(Stored data entries)
----

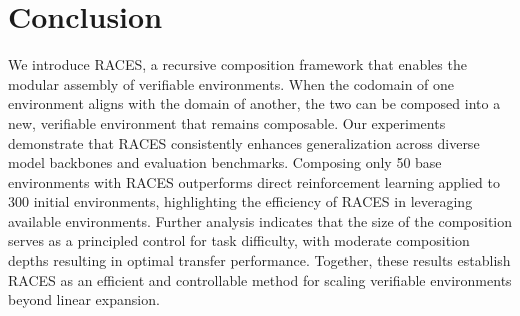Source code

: \section{Conclusion}
\label{sec:conclusion}

We introduce RACES, a recursive composition framework that enables the modular assembly of verifiable environments. When the codomain of one environment aligns with the domain of another, the two can be composed into a new, verifiable environment that remains composable.
Our experiments demonstrate that RACES consistently enhances generalization across diverse model backbones and evaluation benchmarks.
Composing only 50 base environments with RACES outperforms direct reinforcement learning applied to 300 initial environments, highlighting the efficiency of RACES in leveraging available environments.
Further analysis indicates that the size of the composition serves as a principled control for task difficulty, with moderate composition depths resulting in optimal transfer performance.
Together, these results establish RACES as an efficient and controllable method for scaling verifiable environments beyond linear expansion.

----

_To do:_
Restate each of the entries above word for word and skip every image.

_Result for this exercise:_
Source code

: \section{Conclusion}
\label{sec:conclusion}

We introduce RACES, a recursive composition framework that enables the modular assembly of verifiable environments. When the codomain of one environment aligns with the domain of another, the two can be composed into a new, verifiable environment that remains composable.
Our experiments demonstrate that RACES consistently enhances generalization across diverse model backbones and evaluation benchmarks.
Composing only 50 base environments with RACES outperforms direct reinforcement learning applied to 300 initial environments, highlighting the efficiency of RACES in leveraging available environments.
Further analysis indicates that the size of the composition serves as a principled control for task difficulty, with moderate composition depths resulting in optimal transfer performance.
Together, these results establish RACES as an efficient and controllable method for scaling verifiable environments beyond linear expansion.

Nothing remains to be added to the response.